Stationnement payant: éviter le surplace

Une nouvelle tarification pour le stationnement a été votée au conseil municipal du mercredi 31 janvier. Même si elle n’est pas complètement  satisfaisante, c’est un (petit) pas dans la bonne direction. Voici la belle intervention d’Edith Félix, maire-adjointe à la voirie, qui donne du sens à l’action municipale. A la suite, une brève mise au point sur la validation de la délibération présentée au conseil municipal…

Stationnement « payant » rue Grain d’Orge, photo DR.

« Cette délibération vise à revoir les tarifs du stationnement payant en zone rouge, la zone du centre ville et des axes de services ou de commerce, afin de préciser les conditions du marché par lequel la ville choisira un délégataire pour opérer le stationnement payant.

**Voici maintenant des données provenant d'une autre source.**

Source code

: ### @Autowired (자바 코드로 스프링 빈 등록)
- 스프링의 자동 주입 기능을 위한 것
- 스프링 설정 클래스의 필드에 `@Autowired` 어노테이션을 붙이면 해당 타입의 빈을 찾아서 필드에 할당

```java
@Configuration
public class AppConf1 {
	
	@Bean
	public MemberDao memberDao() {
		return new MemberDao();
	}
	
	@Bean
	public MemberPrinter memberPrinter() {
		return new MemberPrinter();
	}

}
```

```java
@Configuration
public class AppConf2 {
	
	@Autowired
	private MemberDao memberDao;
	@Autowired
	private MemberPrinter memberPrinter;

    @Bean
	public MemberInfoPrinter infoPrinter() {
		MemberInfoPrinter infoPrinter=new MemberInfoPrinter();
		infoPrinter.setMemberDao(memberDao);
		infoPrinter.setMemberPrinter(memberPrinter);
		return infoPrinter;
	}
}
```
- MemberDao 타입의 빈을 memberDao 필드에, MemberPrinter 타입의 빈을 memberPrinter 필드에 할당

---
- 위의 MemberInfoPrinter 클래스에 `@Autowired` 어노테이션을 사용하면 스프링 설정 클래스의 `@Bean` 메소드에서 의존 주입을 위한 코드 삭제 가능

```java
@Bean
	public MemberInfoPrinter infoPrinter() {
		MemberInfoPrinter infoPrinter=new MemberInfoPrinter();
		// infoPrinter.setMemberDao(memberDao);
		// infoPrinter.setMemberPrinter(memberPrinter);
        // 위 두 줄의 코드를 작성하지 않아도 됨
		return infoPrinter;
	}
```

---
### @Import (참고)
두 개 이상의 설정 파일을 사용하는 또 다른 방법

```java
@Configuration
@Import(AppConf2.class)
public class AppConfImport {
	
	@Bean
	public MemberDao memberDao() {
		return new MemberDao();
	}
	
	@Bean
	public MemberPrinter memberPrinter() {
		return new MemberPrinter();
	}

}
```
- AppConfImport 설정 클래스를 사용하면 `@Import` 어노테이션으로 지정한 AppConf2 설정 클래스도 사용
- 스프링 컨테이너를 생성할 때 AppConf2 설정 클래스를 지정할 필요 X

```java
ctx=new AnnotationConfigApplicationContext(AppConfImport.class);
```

Ce marché est nécessaire, la reprise en main de notre stationnement est attendue depuis de longs mois, et cette délibération en est une étape pour avancer dans ce processus. Les tarifs sont présentés dans la note, similaires à ceux de communes limitrophes. Je vous invite à les voter. Pourquoi ne pas opérer en régie ? Tout simplement parce que la ville n’a pas les capacités d’investissement nécessaires à la restauration du parc des horodateurs. C’est un autre débat que nous avons mené lors d’une séance précédente du Conseil Municipal.

Le sujet est traité par la Direction de la voirie, des déplacements et des espaces publics. Il est du ressort de ma délégation de vous en faire rapport. Et finalement, je trouve un grand intérêt à ce sujet car il est très politique. Il porte avec lui tout un potentiel de transformation de nos usages au quotidien, avec de vraies valeurs d’écologie et de qualité de vie. Il peut susciter la controverse au sein des usager.e.s eux-mêmes. Il mérite de ce fait l’attention de toutes les Bagnoletaises et tous les Bagnoletais. Je me permets donc de reprendre ici les fondements de cette question et les raisons de ce mouvement de réappropriation publique du stationnement.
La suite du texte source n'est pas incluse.